─── INPUT RECORDS ───
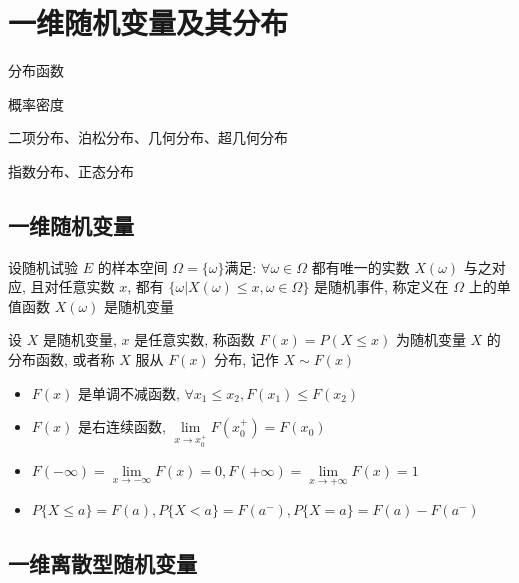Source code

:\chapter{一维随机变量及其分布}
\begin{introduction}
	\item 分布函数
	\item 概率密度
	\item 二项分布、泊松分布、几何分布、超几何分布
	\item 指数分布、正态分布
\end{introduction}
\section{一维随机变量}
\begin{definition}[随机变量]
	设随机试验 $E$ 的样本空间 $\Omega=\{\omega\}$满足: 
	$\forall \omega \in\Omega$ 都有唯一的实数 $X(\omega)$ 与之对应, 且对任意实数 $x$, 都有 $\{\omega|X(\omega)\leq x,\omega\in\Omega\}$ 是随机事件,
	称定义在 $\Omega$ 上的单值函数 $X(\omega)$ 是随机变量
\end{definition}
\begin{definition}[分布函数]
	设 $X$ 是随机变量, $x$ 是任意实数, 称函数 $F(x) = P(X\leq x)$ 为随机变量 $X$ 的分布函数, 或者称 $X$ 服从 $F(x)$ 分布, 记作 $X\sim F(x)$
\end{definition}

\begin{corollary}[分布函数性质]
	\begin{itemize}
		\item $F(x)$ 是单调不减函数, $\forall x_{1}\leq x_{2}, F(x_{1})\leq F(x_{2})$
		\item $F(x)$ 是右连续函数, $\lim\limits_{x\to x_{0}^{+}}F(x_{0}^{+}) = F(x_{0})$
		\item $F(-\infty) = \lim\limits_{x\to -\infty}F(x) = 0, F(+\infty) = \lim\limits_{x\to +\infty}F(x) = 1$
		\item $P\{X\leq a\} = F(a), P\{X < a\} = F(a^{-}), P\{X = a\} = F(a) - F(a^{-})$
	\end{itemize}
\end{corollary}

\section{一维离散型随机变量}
───
─── INPUT RECORDS ───
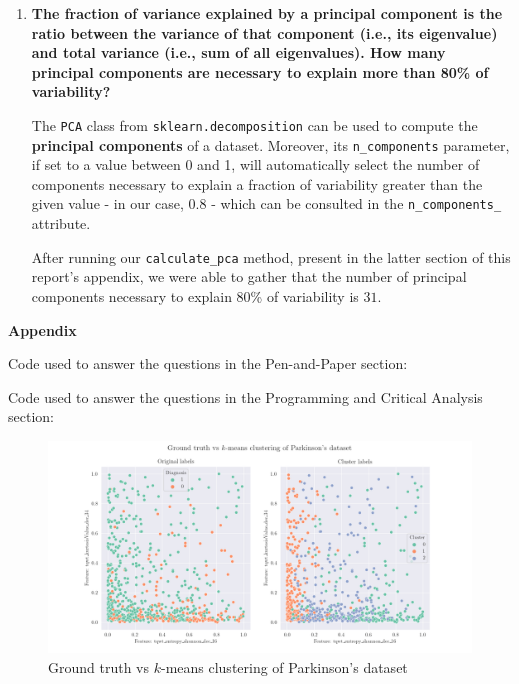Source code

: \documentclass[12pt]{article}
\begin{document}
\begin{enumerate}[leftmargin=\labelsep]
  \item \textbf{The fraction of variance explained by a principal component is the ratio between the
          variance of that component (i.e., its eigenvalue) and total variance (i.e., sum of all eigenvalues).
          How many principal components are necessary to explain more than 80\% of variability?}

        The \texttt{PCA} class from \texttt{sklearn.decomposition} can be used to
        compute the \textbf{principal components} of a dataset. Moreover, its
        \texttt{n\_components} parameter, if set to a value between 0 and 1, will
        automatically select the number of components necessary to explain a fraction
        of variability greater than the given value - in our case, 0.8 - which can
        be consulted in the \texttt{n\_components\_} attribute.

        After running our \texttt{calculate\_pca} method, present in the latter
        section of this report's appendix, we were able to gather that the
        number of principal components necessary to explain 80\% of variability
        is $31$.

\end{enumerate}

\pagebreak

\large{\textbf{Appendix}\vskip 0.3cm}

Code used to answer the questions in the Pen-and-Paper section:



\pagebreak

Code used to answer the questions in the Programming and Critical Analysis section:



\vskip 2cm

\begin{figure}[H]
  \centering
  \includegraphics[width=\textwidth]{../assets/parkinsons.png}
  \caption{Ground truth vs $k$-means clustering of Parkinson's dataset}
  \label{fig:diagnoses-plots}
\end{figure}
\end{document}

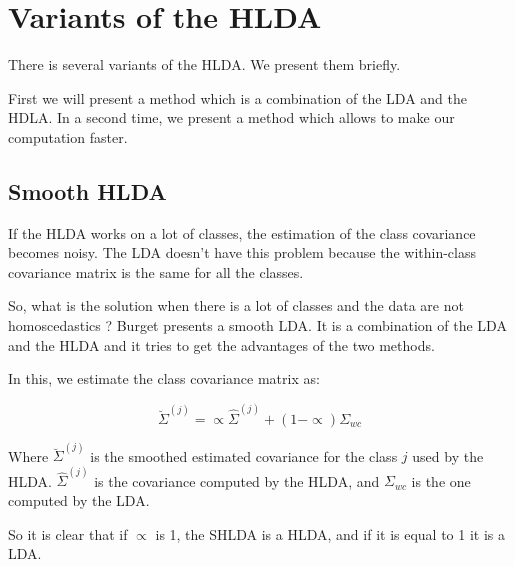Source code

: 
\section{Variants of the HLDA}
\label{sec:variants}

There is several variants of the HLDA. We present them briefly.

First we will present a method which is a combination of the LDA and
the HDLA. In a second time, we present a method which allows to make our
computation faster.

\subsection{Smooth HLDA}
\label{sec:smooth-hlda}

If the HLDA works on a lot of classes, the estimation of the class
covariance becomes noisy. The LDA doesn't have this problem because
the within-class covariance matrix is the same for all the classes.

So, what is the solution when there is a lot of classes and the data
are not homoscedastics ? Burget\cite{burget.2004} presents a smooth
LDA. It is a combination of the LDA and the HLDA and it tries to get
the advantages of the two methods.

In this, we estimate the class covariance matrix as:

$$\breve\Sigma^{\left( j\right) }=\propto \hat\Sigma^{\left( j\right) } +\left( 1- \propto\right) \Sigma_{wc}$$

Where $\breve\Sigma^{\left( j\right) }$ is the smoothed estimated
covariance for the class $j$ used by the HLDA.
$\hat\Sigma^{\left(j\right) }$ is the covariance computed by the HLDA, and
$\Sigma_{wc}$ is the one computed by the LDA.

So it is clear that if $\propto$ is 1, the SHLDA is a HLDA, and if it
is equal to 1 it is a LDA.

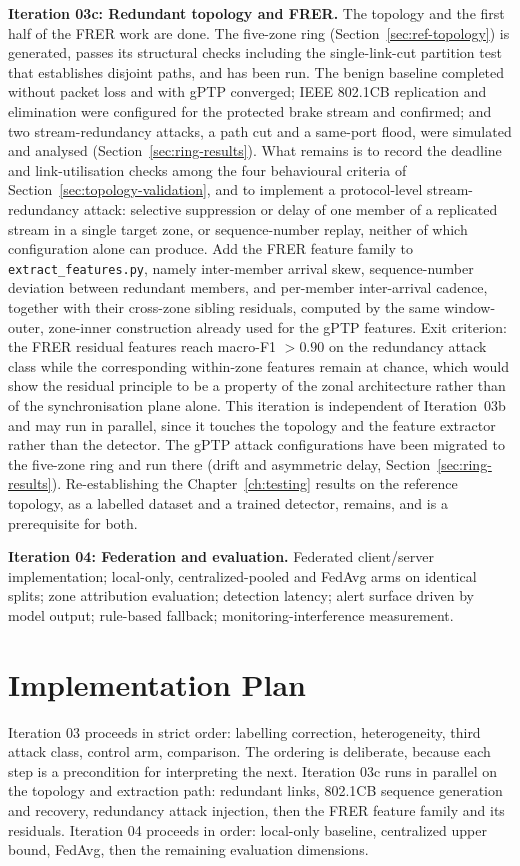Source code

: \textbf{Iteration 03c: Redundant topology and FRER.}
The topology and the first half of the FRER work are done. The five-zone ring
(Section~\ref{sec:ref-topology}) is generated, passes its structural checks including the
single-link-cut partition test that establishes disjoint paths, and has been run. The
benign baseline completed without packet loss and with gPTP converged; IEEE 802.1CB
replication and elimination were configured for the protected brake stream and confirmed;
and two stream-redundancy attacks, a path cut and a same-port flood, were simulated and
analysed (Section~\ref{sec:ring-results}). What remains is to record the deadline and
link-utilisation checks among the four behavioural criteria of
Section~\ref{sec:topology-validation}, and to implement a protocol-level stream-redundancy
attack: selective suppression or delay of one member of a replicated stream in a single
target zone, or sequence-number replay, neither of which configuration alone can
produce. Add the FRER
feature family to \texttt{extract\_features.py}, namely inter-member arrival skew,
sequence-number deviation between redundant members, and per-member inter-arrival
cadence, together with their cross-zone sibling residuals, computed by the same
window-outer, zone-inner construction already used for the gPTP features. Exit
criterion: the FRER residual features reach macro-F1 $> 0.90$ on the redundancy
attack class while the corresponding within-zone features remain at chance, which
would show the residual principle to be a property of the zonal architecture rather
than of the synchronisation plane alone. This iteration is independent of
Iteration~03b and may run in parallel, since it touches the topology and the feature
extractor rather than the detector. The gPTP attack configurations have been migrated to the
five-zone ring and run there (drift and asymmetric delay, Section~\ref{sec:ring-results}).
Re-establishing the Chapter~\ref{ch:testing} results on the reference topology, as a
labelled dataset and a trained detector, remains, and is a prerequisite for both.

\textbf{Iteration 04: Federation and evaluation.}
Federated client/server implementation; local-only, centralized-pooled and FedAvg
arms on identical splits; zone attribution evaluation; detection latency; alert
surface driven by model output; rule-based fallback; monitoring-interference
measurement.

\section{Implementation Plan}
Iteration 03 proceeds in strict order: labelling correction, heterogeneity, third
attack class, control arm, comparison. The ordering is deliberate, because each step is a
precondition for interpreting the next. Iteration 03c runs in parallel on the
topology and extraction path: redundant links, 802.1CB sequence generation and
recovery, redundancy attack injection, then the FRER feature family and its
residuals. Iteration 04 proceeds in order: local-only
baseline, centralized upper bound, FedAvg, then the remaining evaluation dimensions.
───
─── INPUT RECORDS ───
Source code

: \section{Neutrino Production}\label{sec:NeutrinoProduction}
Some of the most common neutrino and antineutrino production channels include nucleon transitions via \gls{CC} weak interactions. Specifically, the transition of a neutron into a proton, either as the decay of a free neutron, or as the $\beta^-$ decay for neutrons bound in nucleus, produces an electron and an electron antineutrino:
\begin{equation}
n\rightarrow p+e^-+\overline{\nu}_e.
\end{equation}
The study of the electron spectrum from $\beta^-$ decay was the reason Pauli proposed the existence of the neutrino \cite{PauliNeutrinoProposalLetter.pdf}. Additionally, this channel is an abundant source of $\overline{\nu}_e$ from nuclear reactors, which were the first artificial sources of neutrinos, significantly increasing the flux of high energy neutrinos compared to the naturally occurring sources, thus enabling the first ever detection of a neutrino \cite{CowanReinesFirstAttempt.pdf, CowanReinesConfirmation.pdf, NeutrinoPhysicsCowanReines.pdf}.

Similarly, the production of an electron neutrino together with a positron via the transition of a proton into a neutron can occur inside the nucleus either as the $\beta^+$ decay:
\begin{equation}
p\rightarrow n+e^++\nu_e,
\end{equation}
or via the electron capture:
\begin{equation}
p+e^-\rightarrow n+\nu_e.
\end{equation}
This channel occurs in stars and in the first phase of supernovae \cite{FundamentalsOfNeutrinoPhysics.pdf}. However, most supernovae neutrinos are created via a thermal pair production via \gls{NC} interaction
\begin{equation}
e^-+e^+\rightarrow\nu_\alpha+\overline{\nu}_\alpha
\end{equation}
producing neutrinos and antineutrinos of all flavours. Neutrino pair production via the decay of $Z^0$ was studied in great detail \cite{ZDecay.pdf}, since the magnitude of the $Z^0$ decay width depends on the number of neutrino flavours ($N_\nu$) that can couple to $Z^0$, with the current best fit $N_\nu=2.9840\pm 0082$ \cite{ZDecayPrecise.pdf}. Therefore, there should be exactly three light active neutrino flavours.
───
In the listing above, locate the line containing "So, what is" and the line containing "In this, we", then transcribe both and every line between them verbatim.

So, what is the solution when there is a lot of classes and the data
are not homoscedastics ? Burget\cite{burget.2004} presents a smooth
LDA. It is a combination of the LDA and the HLDA and it tries to get
the advantages of the two methods.

In this, we estimate the class covariance matrix as:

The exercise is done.